▸ **Exercise material**:
━━━

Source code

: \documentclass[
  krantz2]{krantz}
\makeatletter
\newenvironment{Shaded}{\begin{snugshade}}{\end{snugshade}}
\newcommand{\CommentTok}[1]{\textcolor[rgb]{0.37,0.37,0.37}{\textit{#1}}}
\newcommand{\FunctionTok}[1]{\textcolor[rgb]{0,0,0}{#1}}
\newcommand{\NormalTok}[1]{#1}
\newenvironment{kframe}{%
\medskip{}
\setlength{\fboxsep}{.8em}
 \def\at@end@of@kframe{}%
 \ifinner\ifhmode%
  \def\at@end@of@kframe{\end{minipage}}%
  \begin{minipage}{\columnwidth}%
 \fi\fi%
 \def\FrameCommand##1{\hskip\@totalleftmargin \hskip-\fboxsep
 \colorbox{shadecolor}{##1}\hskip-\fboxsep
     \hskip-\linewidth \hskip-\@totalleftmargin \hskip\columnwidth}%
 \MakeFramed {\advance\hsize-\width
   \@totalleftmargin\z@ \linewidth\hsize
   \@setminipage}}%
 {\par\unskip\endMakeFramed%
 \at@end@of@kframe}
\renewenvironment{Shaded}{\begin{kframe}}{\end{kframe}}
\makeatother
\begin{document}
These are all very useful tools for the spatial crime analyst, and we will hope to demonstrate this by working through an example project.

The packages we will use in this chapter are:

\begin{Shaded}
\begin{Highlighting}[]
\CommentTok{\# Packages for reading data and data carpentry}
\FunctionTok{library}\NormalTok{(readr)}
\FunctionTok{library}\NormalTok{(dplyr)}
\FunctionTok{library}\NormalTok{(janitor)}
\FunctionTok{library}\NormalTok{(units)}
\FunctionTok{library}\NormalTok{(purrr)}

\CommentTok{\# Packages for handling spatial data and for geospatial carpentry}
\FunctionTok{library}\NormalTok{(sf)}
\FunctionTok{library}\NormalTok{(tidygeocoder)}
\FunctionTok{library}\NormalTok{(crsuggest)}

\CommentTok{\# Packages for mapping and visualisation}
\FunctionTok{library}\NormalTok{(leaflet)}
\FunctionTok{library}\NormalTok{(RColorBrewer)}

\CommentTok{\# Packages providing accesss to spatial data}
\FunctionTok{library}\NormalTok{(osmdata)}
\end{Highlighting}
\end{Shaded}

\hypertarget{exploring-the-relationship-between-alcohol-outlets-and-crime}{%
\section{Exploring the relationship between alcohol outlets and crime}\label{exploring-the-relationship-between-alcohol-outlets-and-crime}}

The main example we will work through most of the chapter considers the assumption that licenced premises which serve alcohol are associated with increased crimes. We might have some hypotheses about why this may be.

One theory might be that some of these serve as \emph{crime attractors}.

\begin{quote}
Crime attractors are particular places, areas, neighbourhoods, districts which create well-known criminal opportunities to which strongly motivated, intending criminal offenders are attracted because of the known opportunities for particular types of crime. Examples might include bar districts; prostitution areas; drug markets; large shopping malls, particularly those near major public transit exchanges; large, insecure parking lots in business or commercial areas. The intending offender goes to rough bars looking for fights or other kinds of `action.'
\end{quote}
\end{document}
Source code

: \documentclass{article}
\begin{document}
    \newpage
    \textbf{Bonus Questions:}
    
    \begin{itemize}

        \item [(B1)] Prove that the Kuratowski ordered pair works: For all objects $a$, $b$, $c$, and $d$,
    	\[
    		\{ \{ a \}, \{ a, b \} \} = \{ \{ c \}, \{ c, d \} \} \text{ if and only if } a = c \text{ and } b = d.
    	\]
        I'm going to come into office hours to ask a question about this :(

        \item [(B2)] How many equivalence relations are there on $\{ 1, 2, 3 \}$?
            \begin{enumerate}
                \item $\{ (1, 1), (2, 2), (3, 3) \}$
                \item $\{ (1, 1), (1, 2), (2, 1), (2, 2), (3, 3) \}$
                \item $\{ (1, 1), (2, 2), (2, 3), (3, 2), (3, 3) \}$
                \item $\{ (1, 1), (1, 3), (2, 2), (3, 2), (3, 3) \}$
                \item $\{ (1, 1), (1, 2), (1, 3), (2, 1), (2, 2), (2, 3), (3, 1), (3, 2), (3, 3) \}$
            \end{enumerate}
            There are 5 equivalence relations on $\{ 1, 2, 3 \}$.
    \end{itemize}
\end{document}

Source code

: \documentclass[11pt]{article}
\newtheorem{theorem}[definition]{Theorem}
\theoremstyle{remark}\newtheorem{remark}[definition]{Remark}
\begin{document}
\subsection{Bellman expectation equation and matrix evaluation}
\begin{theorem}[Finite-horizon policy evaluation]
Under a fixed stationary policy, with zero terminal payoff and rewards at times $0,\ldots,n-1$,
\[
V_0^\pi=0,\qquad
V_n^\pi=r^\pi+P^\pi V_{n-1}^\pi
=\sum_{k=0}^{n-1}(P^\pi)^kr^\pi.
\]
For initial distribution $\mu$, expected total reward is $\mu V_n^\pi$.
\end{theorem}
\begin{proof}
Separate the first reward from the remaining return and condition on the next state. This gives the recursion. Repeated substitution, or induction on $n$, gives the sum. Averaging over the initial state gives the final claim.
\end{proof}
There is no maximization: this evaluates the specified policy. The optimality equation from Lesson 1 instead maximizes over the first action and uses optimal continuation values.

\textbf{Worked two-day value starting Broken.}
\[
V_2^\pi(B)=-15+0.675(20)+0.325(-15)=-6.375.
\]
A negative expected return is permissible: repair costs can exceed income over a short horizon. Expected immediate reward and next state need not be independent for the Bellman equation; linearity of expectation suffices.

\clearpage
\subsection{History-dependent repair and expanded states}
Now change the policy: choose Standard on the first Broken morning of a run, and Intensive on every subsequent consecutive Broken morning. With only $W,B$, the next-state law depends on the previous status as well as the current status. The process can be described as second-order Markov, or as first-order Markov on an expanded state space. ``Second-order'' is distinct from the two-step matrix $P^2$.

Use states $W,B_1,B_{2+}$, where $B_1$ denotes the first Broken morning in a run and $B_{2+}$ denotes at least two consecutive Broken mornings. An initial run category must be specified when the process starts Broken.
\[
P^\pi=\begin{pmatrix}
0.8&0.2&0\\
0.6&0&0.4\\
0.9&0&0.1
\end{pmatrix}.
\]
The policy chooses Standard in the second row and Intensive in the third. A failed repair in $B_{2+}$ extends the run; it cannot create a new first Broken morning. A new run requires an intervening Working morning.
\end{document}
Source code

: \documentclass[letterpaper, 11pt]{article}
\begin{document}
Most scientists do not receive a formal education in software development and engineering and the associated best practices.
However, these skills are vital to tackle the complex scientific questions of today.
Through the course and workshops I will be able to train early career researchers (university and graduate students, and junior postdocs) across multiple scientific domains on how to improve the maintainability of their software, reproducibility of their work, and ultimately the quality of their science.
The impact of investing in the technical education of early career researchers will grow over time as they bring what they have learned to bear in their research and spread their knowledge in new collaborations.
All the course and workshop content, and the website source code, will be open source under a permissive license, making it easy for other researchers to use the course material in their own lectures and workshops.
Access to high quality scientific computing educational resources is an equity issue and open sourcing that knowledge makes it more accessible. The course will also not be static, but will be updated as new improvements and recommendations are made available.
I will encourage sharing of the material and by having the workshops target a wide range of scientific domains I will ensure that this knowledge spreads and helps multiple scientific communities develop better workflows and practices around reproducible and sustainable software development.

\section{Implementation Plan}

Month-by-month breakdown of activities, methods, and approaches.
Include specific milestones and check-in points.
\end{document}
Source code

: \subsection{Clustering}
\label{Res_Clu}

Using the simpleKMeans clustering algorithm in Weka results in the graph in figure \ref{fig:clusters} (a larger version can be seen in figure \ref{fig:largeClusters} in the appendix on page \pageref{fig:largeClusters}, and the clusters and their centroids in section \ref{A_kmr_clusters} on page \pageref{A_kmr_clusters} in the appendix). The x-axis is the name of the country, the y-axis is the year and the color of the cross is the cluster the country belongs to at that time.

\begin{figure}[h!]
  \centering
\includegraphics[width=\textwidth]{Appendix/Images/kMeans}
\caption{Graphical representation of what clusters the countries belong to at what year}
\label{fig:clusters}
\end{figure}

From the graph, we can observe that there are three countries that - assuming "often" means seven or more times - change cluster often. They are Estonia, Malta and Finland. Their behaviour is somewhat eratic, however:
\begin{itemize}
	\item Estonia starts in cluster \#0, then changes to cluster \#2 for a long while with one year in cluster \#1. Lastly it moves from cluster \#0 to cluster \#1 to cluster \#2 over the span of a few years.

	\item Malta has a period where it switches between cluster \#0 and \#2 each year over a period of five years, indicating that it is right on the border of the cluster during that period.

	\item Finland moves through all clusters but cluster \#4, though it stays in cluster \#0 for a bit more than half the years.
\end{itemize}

━━━

▸ **What is required**: Count every line in the data where the string "equivalence" occurs. Give nothing except the number.

▸ **Written response**: 2